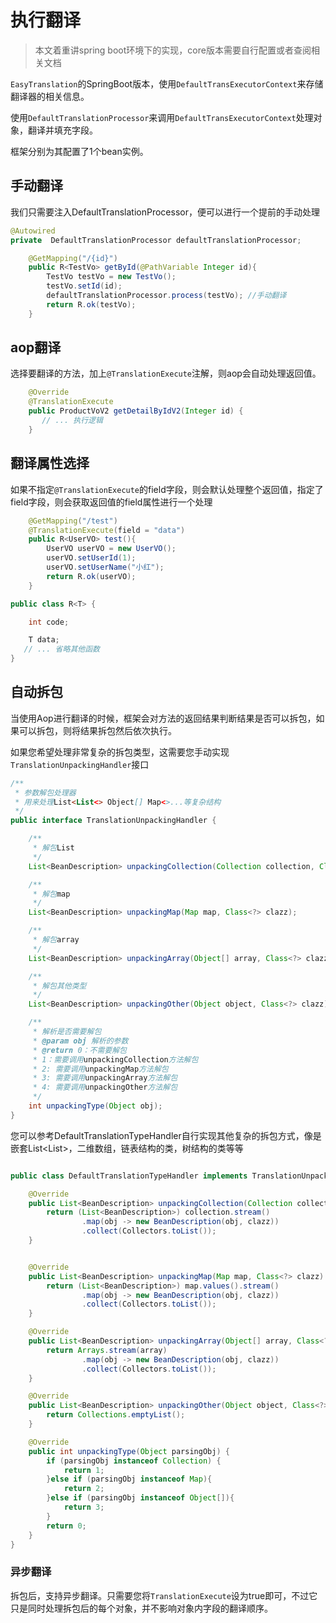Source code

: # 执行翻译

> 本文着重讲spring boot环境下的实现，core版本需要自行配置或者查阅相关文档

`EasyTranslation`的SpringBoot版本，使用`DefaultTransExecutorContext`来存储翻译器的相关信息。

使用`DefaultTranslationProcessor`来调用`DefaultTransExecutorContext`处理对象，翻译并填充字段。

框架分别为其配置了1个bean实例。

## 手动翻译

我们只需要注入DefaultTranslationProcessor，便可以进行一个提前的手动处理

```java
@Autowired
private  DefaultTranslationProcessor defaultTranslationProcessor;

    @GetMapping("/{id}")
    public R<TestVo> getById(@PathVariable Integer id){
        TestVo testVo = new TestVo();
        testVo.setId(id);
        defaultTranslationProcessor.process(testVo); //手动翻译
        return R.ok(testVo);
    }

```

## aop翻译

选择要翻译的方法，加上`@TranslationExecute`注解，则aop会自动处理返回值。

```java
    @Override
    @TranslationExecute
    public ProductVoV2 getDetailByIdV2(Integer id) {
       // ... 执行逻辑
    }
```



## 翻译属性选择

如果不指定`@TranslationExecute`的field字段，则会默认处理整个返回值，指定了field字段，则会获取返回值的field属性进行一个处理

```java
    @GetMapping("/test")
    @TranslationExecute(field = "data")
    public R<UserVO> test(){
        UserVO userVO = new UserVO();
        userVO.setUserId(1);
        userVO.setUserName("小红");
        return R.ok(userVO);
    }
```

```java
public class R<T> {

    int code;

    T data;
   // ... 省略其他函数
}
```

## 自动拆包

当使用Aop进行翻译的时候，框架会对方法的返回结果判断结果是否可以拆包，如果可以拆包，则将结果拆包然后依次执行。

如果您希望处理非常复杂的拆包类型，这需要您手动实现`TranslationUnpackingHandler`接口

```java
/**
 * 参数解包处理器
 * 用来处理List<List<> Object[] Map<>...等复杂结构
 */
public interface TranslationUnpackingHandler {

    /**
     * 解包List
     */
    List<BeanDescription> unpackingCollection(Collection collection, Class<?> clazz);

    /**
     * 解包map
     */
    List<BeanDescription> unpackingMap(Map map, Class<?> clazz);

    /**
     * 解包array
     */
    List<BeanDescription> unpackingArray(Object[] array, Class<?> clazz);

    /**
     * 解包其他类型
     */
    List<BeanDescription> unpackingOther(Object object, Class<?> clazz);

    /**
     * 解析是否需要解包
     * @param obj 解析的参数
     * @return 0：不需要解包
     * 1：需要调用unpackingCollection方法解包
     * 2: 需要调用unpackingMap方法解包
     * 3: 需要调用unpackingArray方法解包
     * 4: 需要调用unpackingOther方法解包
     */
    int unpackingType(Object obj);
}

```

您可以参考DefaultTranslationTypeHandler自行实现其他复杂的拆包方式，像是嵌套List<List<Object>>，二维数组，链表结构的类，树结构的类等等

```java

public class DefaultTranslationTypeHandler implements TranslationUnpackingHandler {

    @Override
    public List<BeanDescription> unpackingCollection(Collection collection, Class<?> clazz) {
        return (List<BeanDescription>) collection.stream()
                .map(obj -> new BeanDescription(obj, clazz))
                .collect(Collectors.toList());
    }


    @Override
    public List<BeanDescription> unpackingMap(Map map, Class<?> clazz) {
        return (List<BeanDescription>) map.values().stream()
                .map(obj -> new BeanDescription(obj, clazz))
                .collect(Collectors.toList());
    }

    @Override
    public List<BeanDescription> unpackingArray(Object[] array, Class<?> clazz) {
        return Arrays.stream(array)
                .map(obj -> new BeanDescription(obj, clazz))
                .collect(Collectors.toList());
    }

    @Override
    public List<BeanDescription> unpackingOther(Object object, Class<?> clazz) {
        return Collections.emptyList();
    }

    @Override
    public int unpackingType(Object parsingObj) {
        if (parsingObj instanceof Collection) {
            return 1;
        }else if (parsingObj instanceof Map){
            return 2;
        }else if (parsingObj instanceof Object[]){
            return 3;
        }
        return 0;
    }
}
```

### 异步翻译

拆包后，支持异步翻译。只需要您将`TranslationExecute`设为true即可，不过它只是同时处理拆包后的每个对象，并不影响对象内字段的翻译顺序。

Exercise: Print the listing verbatim, images excluded.

Result of the exercise:
Source code

: # 执行翻译

> 本文着重讲spring boot环境下的实现，core版本需要自行配置或者查阅相关文档

`EasyTranslation`的SpringBoot版本，使用`DefaultTransExecutorContext`来存储翻译器的相关信息。

使用`DefaultTranslationProcessor`来调用`DefaultTransExecutorContext`处理对象，翻译并填充字段。

框架分别为其配置了1个bean实例。

## 手动翻译

我们只需要注入DefaultTranslationProcessor，便可以进行一个提前的手动处理

```java
@Autowired
private  DefaultTranslationProcessor defaultTranslationProcessor;

    @GetMapping("/{id}")
    public R<TestVo> getById(@PathVariable Integer id){
        TestVo testVo = new TestVo();
        testVo.setId(id);
        defaultTranslationProcessor.process(testVo); //手动翻译
        return R.ok(testVo);
    }

```

## aop翻译

选择要翻译的方法，加上`@TranslationExecute`注解，则aop会自动处理返回值。

```java
    @Override
    @TranslationExecute
    public ProductVoV2 getDetailByIdV2(Integer id) {
       // ... 执行逻辑
    }
```



## 翻译属性选择

如果不指定`@TranslationExecute`的field字段，则会默认处理整个返回值，指定了field字段，则会获取返回值的field属性进行一个处理

```java
    @GetMapping("/test")
    @TranslationExecute(field = "data")
    public R<UserVO> test(){
        UserVO userVO = new UserVO();
        userVO.setUserId(1);
        userVO.setUserName("小红");
        return R.ok(userVO);
    }
```

```java
public class R<T> {

    int code;

    T data;
   // ... 省略其他函数
}
```

## 自动拆包

当使用Aop进行翻译的时候，框架会对方法的返回结果判断结果是否可以拆包，如果可以拆包，则将结果拆包然后依次执行。

如果您希望处理非常复杂的拆包类型，这需要您手动实现`TranslationUnpackingHandler`接口

```java
/**
 * 参数解包处理器
 * 用来处理List<List<> Object[] Map<>...等复杂结构
 */
public interface TranslationUnpackingHandler {

    /**
     * 解包List
     */
    List<BeanDescription> unpackingCollection(Collection collection, Class<?> clazz);

    /**
     * 解包map
     */
    List<BeanDescription> unpackingMap(Map map, Class<?> clazz);

    /**
     * 解包array
     */
    List<BeanDescription> unpackingArray(Object[] array, Class<?> clazz);

    /**
     * 解包其他类型
     */
    List<BeanDescription> unpackingOther(Object object, Class<?> clazz);

    /**
     * 解析是否需要解包
     * @param obj 解析的参数
     * @return 0：不需要解包
     * 1：需要调用unpackingCollection方法解包
     * 2: 需要调用unpackingMap方法解包
     * 3: 需要调用unpackingArray方法解包
     * 4: 需要调用unpackingOther方法解包
     */
    int unpackingType(Object obj);
}

```

您可以参考DefaultTranslationTypeHandler自行实现其他复杂的拆包方式，像是嵌套List<List<Object>>，二维数组，链表结构的类，树结构的类等等

```java

public class DefaultTranslationTypeHandler implements TranslationUnpackingHandler {

    @Override
    public List<BeanDescription> unpackingCollection(Collection collection, Class<?> clazz) {
        return (List<BeanDescription>) collection.stream()
                .map(obj -> new BeanDescription(obj, clazz))
                .collect(Collectors.toList());
    }


    @Override
    public List<BeanDescription> unpackingMap(Map map, Class<?> clazz) {
        return (List<BeanDescription>) map.values().stream()
                .map(obj -> new BeanDescription(obj, clazz))
                .collect(Collectors.toList());
    }

    @Override
    public List<BeanDescription> unpackingArray(Object[] array, Class<?> clazz) {
        return Arrays.stream(array)
                .map(obj -> new BeanDescription(obj, clazz))
                .collect(Collectors.toList());
    }

    @Override
    public List<BeanDescription> unpackingOther(Object object, Class<?> clazz) {
        return Collections.emptyList();
    }

    @Override
    public int unpackingType(Object parsingObj) {
        if (parsingObj instanceof Collection) {
            return 1;
        }else if (parsingObj instanceof Map){
            return 2;
        }else if (parsingObj instanceof Object[]){
            return 3;
        }
        return 0;
    }
}
```

### 异步翻译

拆包后，支持异步翻译。只需要您将`TranslationExecute`设为true即可，不过它只是同时处理拆包后的每个对象，并不影响对象内字段的翻译顺序。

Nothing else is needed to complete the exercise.